-------- Records

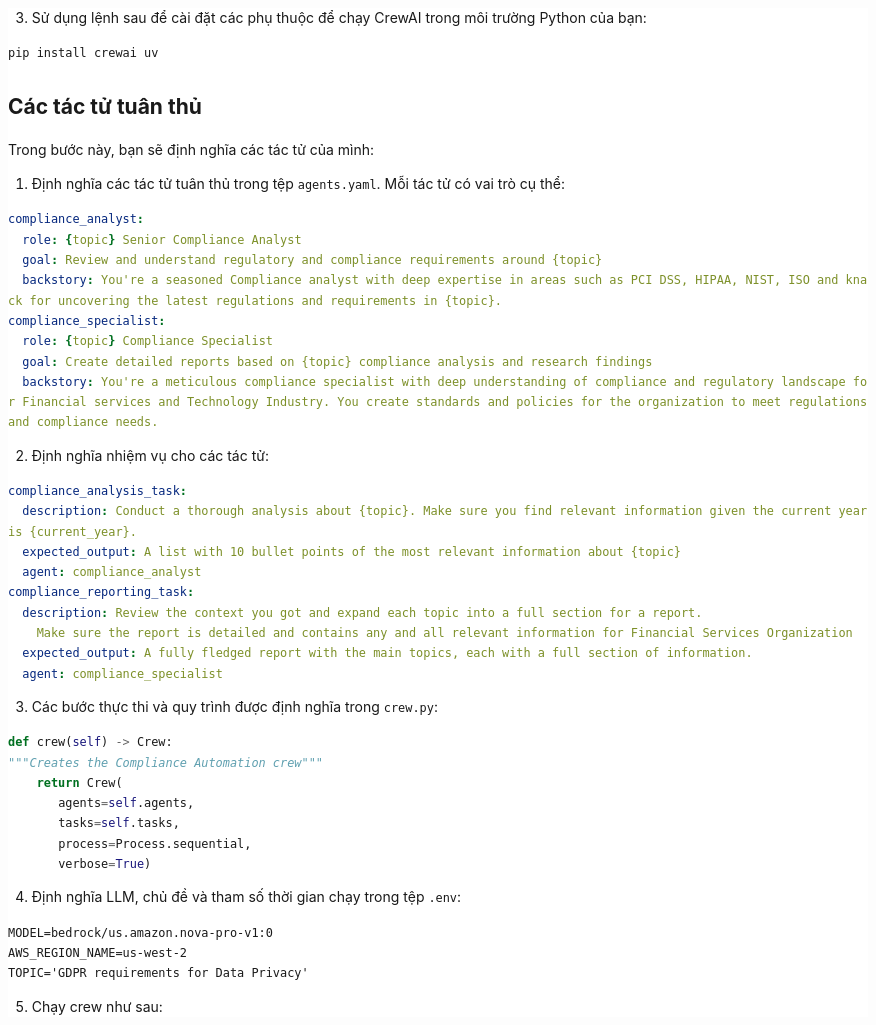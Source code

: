 3. Sử dụng lệnh sau để cài đặt các phụ thuộc để chạy CrewAI trong môi trường Python của bạn:

```
pip install crewai uv
```

## Các tác tử tuân thủ

Trong bước này, bạn sẽ định nghĩa các tác tử của mình:

1. Định nghĩa các tác tử tuân thủ trong tệp `agents.yaml`. Mỗi tác tử có vai trò cụ thể:

```yaml
compliance_analyst:
  role: {topic} Senior Compliance Analyst
  goal: Review and understand regulatory and compliance requirements around {topic}
  backstory: You're a seasoned Compliance analyst with deep expertise in areas such as PCI DSS, HIPAA, NIST, ISO and knack for uncovering the latest regulations and requirements in {topic}.
compliance_specialist:
  role: {topic} Compliance Specialist
  goal: Create detailed reports based on {topic} compliance analysis and research findings
  backstory: You're a meticulous compliance specialist with deep understanding of compliance and regulatory landscape for Financial services and Technology Industry. You create standards and policies for the organization to meet regulations and compliance needs.
```

2. Định nghĩa nhiệm vụ cho các tác tử:

```yaml
compliance_analysis_task:
  description: Conduct a thorough analysis about {topic}. Make sure you find relevant information given the current year is {current_year}.
  expected_output: A list with 10 bullet points of the most relevant information about {topic}
  agent: compliance_analyst
compliance_reporting_task:
  description: Review the context you got and expand each topic into a full section for a report.
    Make sure the report is detailed and contains any and all relevant information for Financial Services Organization
  expected_output: A fully fledged report with the main topics, each with a full section of information.
  agent: compliance_specialist
```
3. Các bước thực thi và quy trình được định nghĩa trong `crew.py`:

```python
def crew(self) -> Crew:
"""Creates the Compliance Automation crew"""
    return Crew(
       agents=self.agents,
       tasks=self.tasks,
       process=Process.sequential,
       verbose=True)
```
4. Định nghĩa LLM, chủ đề và tham số thời gian chạy trong tệp `.env`:

```
MODEL=bedrock/us.amazon.nova-pro-v1:0
AWS_REGION_NAME=us-west-2
TOPIC='GDPR requirements for Data Privacy'
```
5. Chạy crew như sau:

----------------

• [Aim of the task]: This exercise needs every line of the listing that contains the word "information".

• [Your solution]:
  description: Conduct a thorough analysis about {topic}. Make sure you find relevant information given the current year is {current_year}.
  expected_output: A list with 10 bullet points of the most relevant information about {topic}
    Make sure the report is detailed and contains any and all relevant information for Financial Services Organization
  expected_output: A fully fledged report with the main topics, each with a full section of information.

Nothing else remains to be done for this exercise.